The answer is the full set of records below, transcribed exactly.

### THE INPUT ###

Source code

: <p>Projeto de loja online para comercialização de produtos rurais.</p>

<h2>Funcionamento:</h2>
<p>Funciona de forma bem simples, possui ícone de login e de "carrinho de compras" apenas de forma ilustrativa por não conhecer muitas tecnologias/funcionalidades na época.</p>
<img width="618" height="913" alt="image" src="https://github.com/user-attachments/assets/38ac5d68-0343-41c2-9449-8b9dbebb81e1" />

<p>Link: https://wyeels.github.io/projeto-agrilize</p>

###

RESULT:
Source code

: <p>Projeto de loja online para comercialização de produtos rurais.</p>

<h2>Funcionamento:</h2>
<p>Funciona de forma bem simples, possui ícone de login e de "carrinho de compras" apenas de forma ilustrativa por não conhecer muitas tecnologias/funcionalidades na época.</p>
<img width="618" height="913" alt="image" src="https://github.com/user-attachments/assets/38ac5d68-0343-41c2-9449-8b9dbebb81e1" />

<p>Link: https://wyeels.github.io/projeto-agrilize</p>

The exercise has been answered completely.